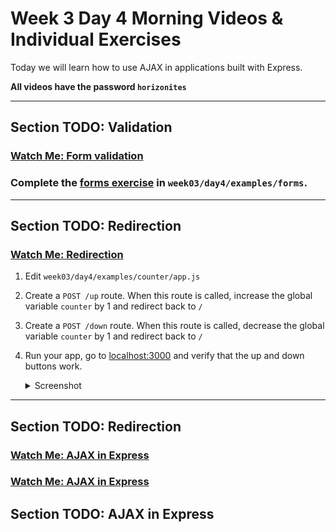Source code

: # Week 3 Day 4 Morning Videos & Individual Exercises

Today we will learn how to use AJAX in applications built with Express.

**All videos have the password `horizonites`**

---

## Section TODO: Validation

### [Watch Me: Form validation](https://vimeo.com/221131674)

### Complete the [forms exercise](forms/) in `week03/day4/examples/forms`.

---

## Section TODO: Redirection

### [Watch Me: Redirection](https://vimeo.com/221382208)

1. Edit `week03/day4/examples/counter/app.js`
1. Create a `POST /up` route. When this route is called, increase the global
variable `counter` by 1 and redirect back to `/`
1. Create a `POST /down` route. When this route is called, decrease the global
variable `counter` by 1 and redirect back to `/`
1. Run your app, go to [localhost:3000](http://localhost:3000) and verify
that the up and down buttons work.

    <details><summary>
    Screenshot
    </summary><p>
    
    </p></details>

---

## Section TODO: Redirection

### [Watch Me: AJAX in Express](TODO)
### [Watch Me: AJAX in Express](TODO)

## Section TODO: AJAX in Express
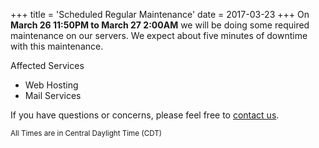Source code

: +++
title = 'Scheduled Regular Maintenance'
date = 2017-03-23
+++
On **March 26 11:50PM to March 27 2:00AM** we will be doing some required maintenance on our servers. We expect about five minutes of downtime with this maintenance.

Affected Services

   * Web Hosting
   * Mail Services

If you have questions or concerns, please feel free to [contact us](https://madscitech.com/about/contact/).

<small>All Times are in Central Daylight Time (CDT)</small>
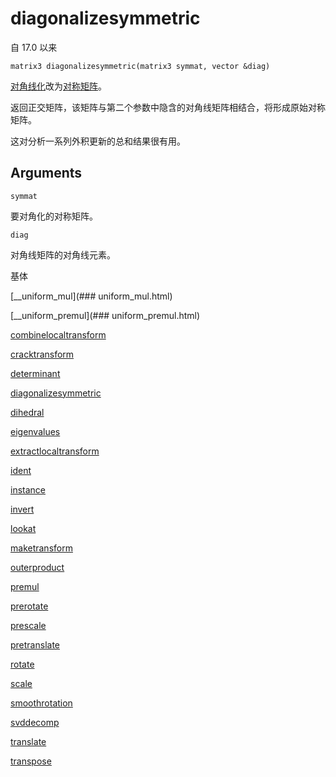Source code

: # diagonalizesymmetric

自 17.0 以来

`matrix3 diagonalizesymmetric(matrix3 symmat, vector &diag)`

[对角线化](http://en.wikipedia.org/wiki/Diagonalizable_matrix)改为[对称矩阵](http://en.wikipedia.org/wiki/Symmetric_matrix)。

返回正交矩阵，该矩阵与第二个参数中隐含的对角线矩阵相结合，将形成原始对称矩阵。

这对分析一系列外积更新的总和结果很有用。

## Arguments

`symmat`

要对角化的对称矩阵。

`diag`

对角线矩阵的对角线元素。

基体

[__uniform_mul](### uniform_mul.html)

[__uniform_premul](### uniform_premul.html)

[combinelocaltransform](combinelocaltransform.html)

[cracktransform](cracktransform.html)

[determinant](determinant.html)

[diagonalizesymmetric](diagonalizesymmetric.html)

[dihedral](dihedral.html)

[eigenvalues](eigenvalues.html)

[extractlocaltransform](extractlocaltransform.html)

[ident](ident.html)

[instance](instance.html)

[invert](invert.html)

[lookat](lookat.html)

[maketransform](maketransform.html)

[outerproduct](outerproduct.html)

[premul](premul.html)

[prerotate](prerotate.html)

[prescale](prescale.html)

[pretranslate](pretranslate.html)

[rotate](rotate.html)

[scale](scale.html)

[smoothrotation](smoothrotation.html)

[svddecomp](svddecomp.html)

[translate](translate.html)

[transpose](transpose.html)
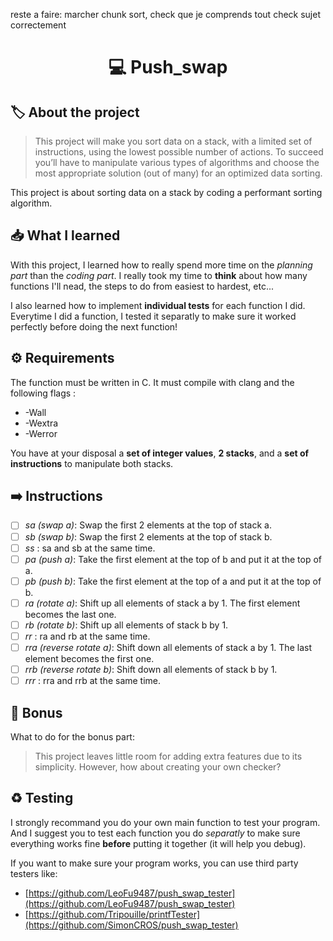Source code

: reste a faire: marcher chunk sort, check que je comprends tout
check sujet correctement

<h1 align="center"> 💻 <strong>Push_swap</strong> </h1>

## 🏷️ **About the project**
> This project will make you sort data on a stack, with a limited set of instructions, using the lowest possible number of actions. To succeed you’ll have to manipulate various types of algorithms and choose the most appropriate solution (out of many) for an optimized data sorting.

This project is about sorting data on a stack by coding a performant sorting algorithm.

## 📥 **What I learned**
With this project, I learned how to really spend more time on the *planning part* than the *coding part*. I really took my time to **think** about how many functions I'll nead, the steps to do from easiest to hardest, etc...

I also learned how to implement **individual tests** for each function I did. Everytime I did a function, I tested it separatly to make sure it worked perfectly before doing the next function!

## ⚙️ **Requirements**
The function must be written in C. It must compile with clang and the following flags :
- -Wall
- -Wextra
- -Werror

You have at your disposal a **set of integer values**, **2 stacks**, and a **set of instructions** to manipulate both stacks.

## ➡️ **Instructions**
- [ ] *sa (swap a)*: Swap the first 2 elements at the top of stack a.
- [ ] *sb (swap b)*: Swap the first 2 elements at the top of stack b.
- [ ] *ss* : sa and sb at the same time.
- [ ] *pa (push a)*: Take the first element at the top of b and put it at the top of a.
- [ ] *pb (push b)*: Take the first element at the top of a and put it at the top of b.
- [ ] *ra (rotate a)*: Shift up all elements of stack a by 1. The first element becomes the last one.
- [ ] *rb (rotate b)*: Shift up all elements of stack b by 1.
- [ ] *rr* : ra and rb at the same time.
- [ ] *rra (reverse rotate a)*: Shift down all elements of stack a by 1. The last element becomes the first one.
- [ ] *rrb (reverse rotate b)*: Shift down all elements of stack b by 1.
- [ ] *rrr* : rra and rrb at the same time.

## 📍 **Bonus**
What to do for the bonus part:
> This project leaves little room for adding extra features due to its simplicity. However, how about creating your own checker?

## ♻️ **Testing**
I strongly recommand you do your own main function to test your program. And I suggest you to test each function you do *separatly* to make sure everything works fine **before** putting it together (it will help you debug).

If you want to make sure your program works, you can use third party testers like:
- [https://github.com/LeoFu9487/push_swap_tester](https://github.com/LeoFu9487/push_swap_tester)
- [https://github.com/Tripouille/printfTester](https://github.com/SimonCROS/push_swap_tester)
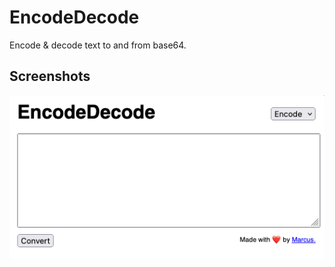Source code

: # EncodeDecode
Encode & decode text to and from base64.

## Screenshots
![](https://github.com/flvffywvffy/encode-decode/blob/main/screenshots/01.png)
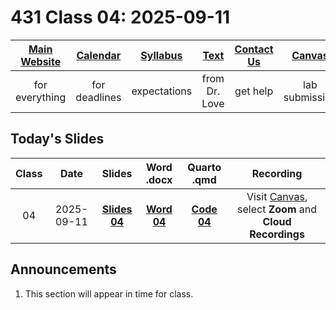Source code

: # 431 Class 04: 2025-09-11

[Main Website](https://thomaselove.github.io/431-2025/) | [Calendar](https://thomaselove.github.io/431-2025/calendar.html) | [Syllabus](https://thomaselove.github.io/431-syllabus-2025/) | [Text](https://thomaselove.github.io/431-book/) | [Contact Us](https://thomaselove.github.io/431-2025/contact.html) | [Canvas](https://canvas.case.edu) | [Data and Code](https://github.com/THOMASELOVE/431-data)
:-----------: | :--------------: | :----------: | :---------: | :-------------: | :-----------: | :------------:
for everything | for deadlines | expectations | from Dr. Love | get help | lab submission | for downloads

## Today's Slides

Class | Date | Slides | Word .docx | Quarto .qmd | Recording
:---: | :--------: | :------: | :------: | :------: | :-------------:
04 | 2025-09-11 | **[Slides 04](https://thomaselove.github.io/431-slides-2025/class04.html)** | **[Word 04](https://thomaselove.github.io/431-slides-2025/class04w.docx)** | **[Code 04](https://github.com/THOMASELOVE/431-slides-2025/blob/main/class04.qmd)** | Visit [Canvas](https://canvas.case.edu/), select **Zoom** and **Cloud Recordings**

## Announcements

1. This section will appear in time for class. 
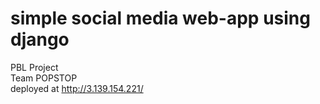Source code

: # simple social media web-app using django
PBL Project <br>
Team POPSTOP <br>
deployed at http://3.139.154.221/
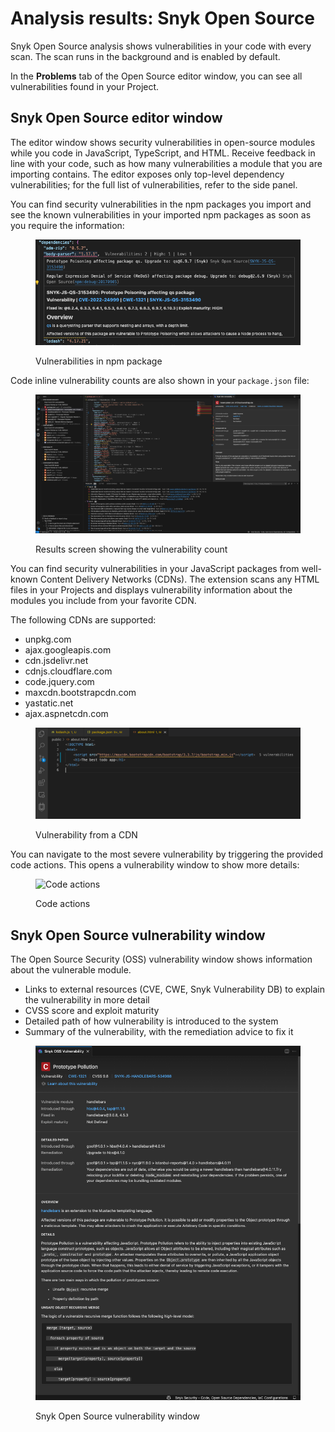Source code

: # Analysis results: Snyk Open Source

Snyk Open Source analysis shows vulnerabilities in your code with every scan. The scan runs in the background and is enabled by default.

In the **Problems** tab of the Open Source editor window, you can see all vulnerabilities found in your Project.

## Snyk Open Source editor window

The editor window shows security vulnerabilities in open-source modules while you code in JavaScript, TypeScript, and HTML. Receive feedback in line with your code, such as how many vulnerabilities a module that you are importing contains. The editor exposes only top-level dependency vulnerabilities; for the full list of vulnerabilities, refer to the side panel.

You can find security vulnerabilities in the npm packages you import and see the known vulnerabilities in your imported npm packages as soon as you require the information:

<figure><img src="../../../../.gitbook/assets/image (121).png" alt="Vulnerabilities in npm package"><figcaption><p>Vulnerabilities in npm package</p></figcaption></figure>

Code inline vulnerability counts are also shown in your `package.json` file:

<figure><img src="../../../../.gitbook/assets/image (120).png" alt="Results screen showing the vulnerability count"><figcaption><p>Results screen showing the vulnerability count</p></figcaption></figure>

You can find security vulnerabilities in your JavaScript packages from well-known Content Delivery Networks (CDNs). The extension scans any HTML files in your Projects and displays vulnerability information about the modules you include from your favorite CDN.

The following CDNs are supported:

* unpkg.com
* ajax.googleapis.com
* cdn.jsdelivr.net
* cdnjs.cloudflare.com
* code.jquery.com
* maxcdn.bootstrapcdn.com
* yastatic.net
* ajax.aspnetcdn.com

<figure><img src="../../../../.gitbook/assets/oss-editor-html.png" alt="Vulnerability from a CDN"><figcaption><p>Vulnerability from a CDN</p></figcaption></figure>

You can navigate to the most severe vulnerability by triggering the provided code actions. This opens a vulnerability window to show more details:

<figure><img src="../../../../.gitbook/assets/Screenshot 2023-03-17 at 14.04.13.png" alt="Code actions" width="217"><figcaption><p>Code actions</p></figcaption></figure>

## Snyk Open Source vulnerability window

The Open Source Security (OSS) vulnerability window shows information about the vulnerable module.

* Links to external resources (CVE, CWE, Snyk Vulnerability DB) to explain the vulnerability in more detail
* CVSS score and exploit maturity
* Detailed path of how vulnerability is introduced to the system
* Summary of the vulnerability, with the remediation advice to fix it

<figure><img src="../../../../.gitbook/assets/image (122).png" alt="Snyk Open Source vulnerability window"><figcaption><p>Snyk Open Source vulnerability window</p></figcaption></figure>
* * * * * * * * *
▸ WORK INSTRUCTION
Scan the listing above and copy all lines containing the word "sure".

▸ OUTPUT OF THE EXERCISE
I also learned how to implement **individual tests** for each function I did. Everytime I did a function, I tested it separatly to make sure it worked perfectly before doing the next function!
I strongly recommand you do your own main function to test your program. And I suggest you to test each function you do *separatly* to make sure everything works fine **before** putting it together (it will help you debug).
If you want to make sure your program works, you can use third party testers like:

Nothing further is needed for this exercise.